*WHAT YOU NEED TO DO:*
As the answer, give every line of the records that includes the word "detection".

*MATERIAL PROVIDED:*
★ ★ ★ ★ ★ ★ ★
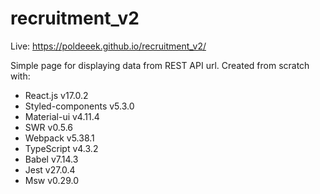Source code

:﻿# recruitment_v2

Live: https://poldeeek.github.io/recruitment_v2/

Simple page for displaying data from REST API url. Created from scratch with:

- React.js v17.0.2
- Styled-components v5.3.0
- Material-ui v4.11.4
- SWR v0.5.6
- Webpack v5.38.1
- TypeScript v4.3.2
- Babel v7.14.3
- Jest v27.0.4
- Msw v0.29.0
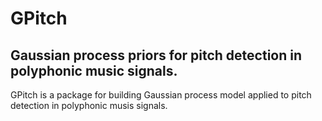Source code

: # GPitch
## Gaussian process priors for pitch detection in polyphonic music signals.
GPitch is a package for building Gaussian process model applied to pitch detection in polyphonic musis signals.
★ ★ ★ ★ ★ ★ ★
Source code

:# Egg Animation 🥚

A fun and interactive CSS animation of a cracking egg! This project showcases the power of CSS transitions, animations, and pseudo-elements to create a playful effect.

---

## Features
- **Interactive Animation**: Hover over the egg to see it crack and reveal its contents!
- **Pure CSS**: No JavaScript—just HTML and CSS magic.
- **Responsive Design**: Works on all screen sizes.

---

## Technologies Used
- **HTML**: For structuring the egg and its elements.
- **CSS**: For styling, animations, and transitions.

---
★ ★ ★ ★ ★ ★ ★
*ANSWER BOX:*
## Gaussian process priors for pitch detection in polyphonic music signals.
GPitch is a package for building Gaussian process model applied to pitch detection in polyphonic musis signals.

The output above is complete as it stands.